A figura do teólogo peruano foi um ponto de referência para muitos, também pelo rigor e pelo calor de seu pensamento, que foi capaz de evitar certos desvios sociopolíticos, mas sem adoçar a incidência concreta da sua visão. Ela se baseia, de fato, em uma liberação “integral”, porque a pessoa humana é compacta e unitária, e, portanto, a teologia exige estar sempre encarnada e contextualizada. Assim, o horizonte se ampliou nas suas obras posteriores, envolvendo temas como as minorias, a vida, a dimensão mística, a sexualidade, a educação e a cultura. Embora agora menos relevante, precisamente por causa de um contexto sociocultural e político diferente, a reflexão de Gutiérrez continua sendo um ponto nodal ainda vivo na teologia e na pastoral, como atesta o magistério do Papa Francisco.

Porém, não se deve esquecer que, precisamente na América Latina, está se alargando o manto de uma concepção religiosa (considerá-la como “teologia” é excessivo) antitética. É a chamada “teologia da prosperidade” de matriz neoliberal e conservadora. Ela parte de uma afirmação antigo-testamentária, criticada, aliás, pelo próprio Jesus (leia-se João 9, 1-3), segundo a qual ao delito corresponde um castigo, a um sofrimento, uma culpa, a uma riqueza, a bênção divina que endossa a obra do beneficiado.

Então, identifica-se na saúde, no bem-estar, no sucesso econômico-social, na “prosperidade”, justamente, a bênção ou a aprovação de Deus. Pobreza, doença, miséria, infelicidade, em vez disso, sinalizariam o juízo e a maldição divina.
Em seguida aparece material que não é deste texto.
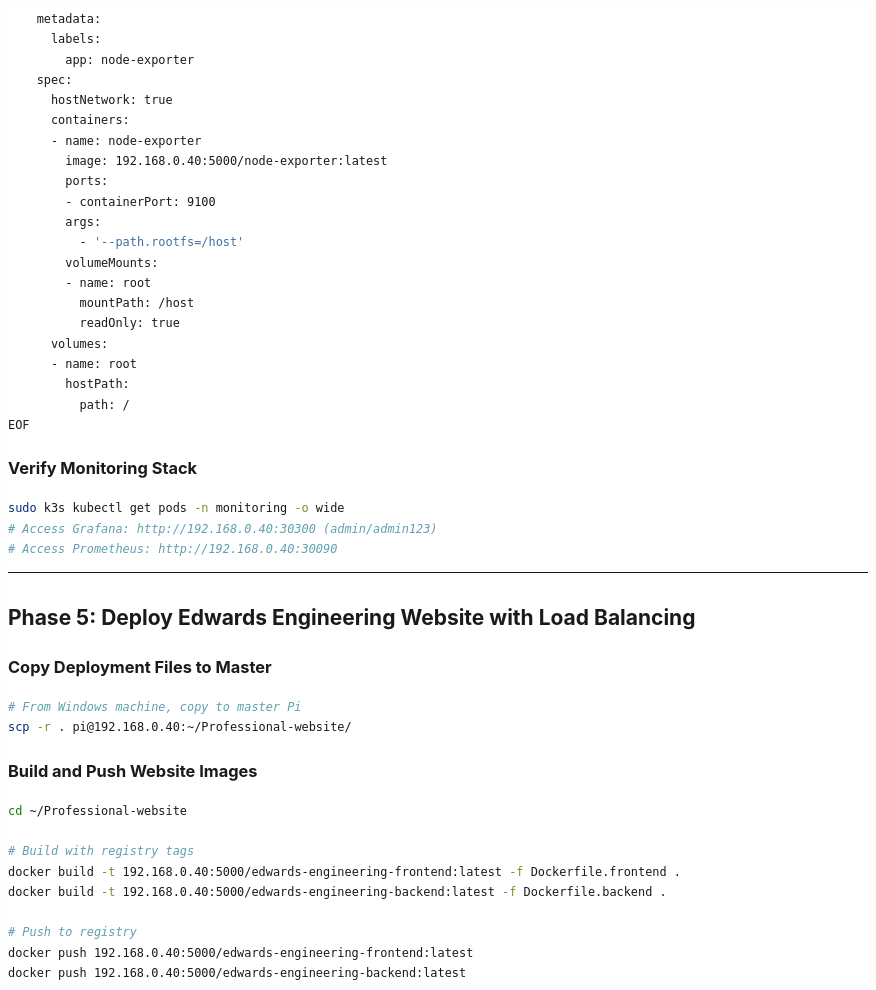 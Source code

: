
 ```bash
    metadata:
      labels:
        app: node-exporter
    spec:
      hostNetwork: true
      containers:
      - name: node-exporter
        image: 192.168.0.40:5000/node-exporter:latest
        ports:
        - containerPort: 9100
        args:
          - '--path.rootfs=/host'
        volumeMounts:
        - name: root
          mountPath: /host
          readOnly: true
      volumes:
      - name: root
        hostPath:
          path: /
EOF
```

### Verify Monitoring Stack
```bash
sudo k3s kubectl get pods -n monitoring -o wide
# Access Grafana: http://192.168.0.40:30300 (admin/admin123)
# Access Prometheus: http://192.168.0.40:30090
```

---

## Phase 5: Deploy Edwards Engineering Website with Load Balancing

### Copy Deployment Files to Master
```bash
# From Windows machine, copy to master Pi
scp -r . pi@192.168.0.40:~/Professional-website/
```

### Build and Push Website Images
```bash
cd ~/Professional-website

# Build with registry tags
docker build -t 192.168.0.40:5000/edwards-engineering-frontend:latest -f Dockerfile.frontend .
docker build -t 192.168.0.40:5000/edwards-engineering-backend:latest -f Dockerfile.backend .

# Push to registry
docker push 192.168.0.40:5000/edwards-engineering-frontend:latest
docker push 192.168.0.40:5000/edwards-engineering-backend:latest
```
Essa justificação mecânica do bem e do mal, que está nos antípodas da leitura “liberacionista”, tem atualmente um grande sucesso em muitos grupos religiosos sul-americanos, sobretudo de natureza pentecostal-carismática ou em novas “Igrejas” evangélicas, que têm um forte impacto sobre a população marginal, como força ilusória, e sobre a própria vida política (por exemplo, no Brasil, é o caso de muitos partidários de Bolsonaro e do prefeito do Rio de Janeiro, chefe de uma nova “Igreja”).
-------------
*Prefeito do Pontifício Conselho para a Cultura, em artigo publicado em Il Sole 24 Ore, 19-05-2019. A tradução é de Moisés Sbardelotto.